Fourth Sunday of Easter, Year C May 12, 2019
Fr. Albert St. John the Evangelist, Jeanerette
“My sheep hear my voice; I know them, and they follow me.” But, why bother? What is the reward of being such a follower? The book of Revelation promises “they will not hunger or thirst,” the “sun” and “heat” will not “strike” them, and “God will wipe away every tear from their eyes.” Those are all great things, but you can buy food and drink, you can pay for air conditioning, and you can even get a dog to make you feel better when you’re sad. The book of Revelation says these people washed their robes in blood and survived great distress. Paul and Barnabas are literally run out of town and eventually are executed for following this way of life. Food and drink and a little comfort don’t quite seem to justify so much suffering.
That’s why the world mocks our belief in heaven. They compare it to Santa or the Boogeyman. They think we are going to an awful lot of trouble and missing out on an awful lot of fun for some imaginary rewards in some imaginary future. Why not enjoy life now? Because that’s not what heaven is. Heaven is not just some 5-star hotel. It’s not just food and drink and comfort, although those things are taken care of. No, the first mistake the world makes about our motivation is misunderstanding what the reward actually is.

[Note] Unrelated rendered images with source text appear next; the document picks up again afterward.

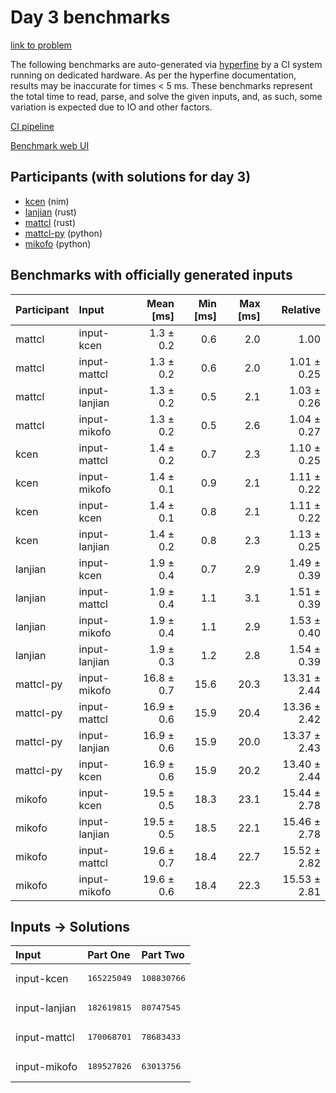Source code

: # Day 3 benchmarks

[link to problem](https://adventofcode.com/2024/day/3)

The following benchmarks are auto-generated via
[hyperfine](https://github.com/sharkdp/hyperfine) by a CI system running on
dedicated hardware. As per the hyperfine documentation, results may be
inaccurate for times < 5 ms. These benchmarks represent the total time to read,
parse, and solve the given inputs, and, as such, some variation is expected due
to IO and other factors.

[CI pipeline](http://ci.papercode.net:8080/teams/main/pipelines/aoc2024)

[Benchmark web UI](https://aoc.ancalagon.black)


## Participants (with solutions for day 3)

- [kcen](https://github.com/kcen/aoc2024) (nim)
- [lanjian](https://github.com/lanjian/aoc-2024) (rust)
- [mattcl](https://github.com/mattcl/aoc2024) (rust)
- [mattcl-py](https://github.com/mattcl/aoc2024-py) (python)
- [mikofo](https://github.com/mikofo/aoc2024) (python)


## Benchmarks with officially generated inputs

| Participant | Input | Mean [ms] | Min [ms] | Max [ms] | Relative |
|:---|:---|---:|---:|---:|---:|
| mattcl | input-kcen | 1.3 ± 0.2 | 0.6 | 2.0 | 1.00 |
| mattcl | input-mattcl | 1.3 ± 0.2 | 0.6 | 2.0 | 1.01 ± 0.25 |
| mattcl | input-lanjian | 1.3 ± 0.2 | 0.5 | 2.1 | 1.03 ± 0.26 |
| mattcl | input-mikofo | 1.3 ± 0.2 | 0.5 | 2.6 | 1.04 ± 0.27 |
| kcen | input-mattcl | 1.4 ± 0.2 | 0.7 | 2.3 | 1.10 ± 0.25 |
| kcen | input-mikofo | 1.4 ± 0.1 | 0.9 | 2.1 | 1.11 ± 0.22 |
| kcen | input-kcen | 1.4 ± 0.1 | 0.8 | 2.1 | 1.11 ± 0.22 |
| kcen | input-lanjian | 1.4 ± 0.2 | 0.8 | 2.3 | 1.13 ± 0.25 |
| lanjian | input-kcen | 1.9 ± 0.4 | 0.7 | 2.9 | 1.49 ± 0.39 |
| lanjian | input-mattcl | 1.9 ± 0.4 | 1.1 | 3.1 | 1.51 ± 0.39 |
| lanjian | input-mikofo | 1.9 ± 0.4 | 1.1 | 2.9 | 1.53 ± 0.40 |
| lanjian | input-lanjian | 1.9 ± 0.3 | 1.2 | 2.8 | 1.54 ± 0.39 |
| mattcl-py | input-mikofo | 16.8 ± 0.7 | 15.6 | 20.3 | 13.31 ± 2.44 |
| mattcl-py | input-mattcl | 16.9 ± 0.6 | 15.9 | 20.4 | 13.36 ± 2.42 |
| mattcl-py | input-lanjian | 16.9 ± 0.6 | 15.9 | 20.0 | 13.37 ± 2.43 |
| mattcl-py | input-kcen | 16.9 ± 0.6 | 15.9 | 20.2 | 13.40 ± 2.44 |
| mikofo | input-kcen | 19.5 ± 0.5 | 18.3 | 23.1 | 15.44 ± 2.78 |
| mikofo | input-lanjian | 19.5 ± 0.5 | 18.5 | 22.1 | 15.46 ± 2.78 |
| mikofo | input-mattcl | 19.6 ± 0.7 | 18.4 | 22.7 | 15.52 ± 2.82 |
| mikofo | input-mikofo | 19.6 ± 0.6 | 18.4 | 22.3 | 15.53 ± 2.81 |


## Inputs -> Solutions

| Input | Part One | Part Two |
|:---|:---|:---|
|input-kcen|<pre>165225049</pre>|<pre>108830766</pre>|
|input-lanjian|<pre>182619815</pre>|<pre>80747545</pre>|
|input-mattcl|<pre>170068701</pre>|<pre>78683433</pre>|
|input-mikofo|<pre>189527826</pre>|<pre>63013756</pre>|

So, what is heaven really? What is worth all that trial and tribulation stuff? Worship. The ability to “worship day and night in his temple.” In other words, the heaven we’re all striving for is like going to church forever. It is an eternal Mass.
If they’re honest with themselves, many people in this room are uneasy with that thought. Eternal Mass? Infinite Church? Sure, 1 hour a week isn’t so bad, but forever? Surely, heaven would get boring! Indeed, heaven is not only boring, it is downright horrific… if you are not one of the sheep of the shepherd Jesus Christ. For those who have rejected God, Hell is almost a mercy because Heaven would be even more unbearable.
How can that make any sense? Because heaven is just as much about who you are as it is about where you are. Jesus says that “no one can take” the sheep “out of [his] hand” or “out of the Father’s hand.” The promise of heaven is not an air-conditioned buffet, but an eternal experience of intimate, personal, perfect love. It is being wanted by someone, wanting them back, and having each other for eternity. When that someone is God, like it is in heaven, this intimate relationship takes the form of “worship.”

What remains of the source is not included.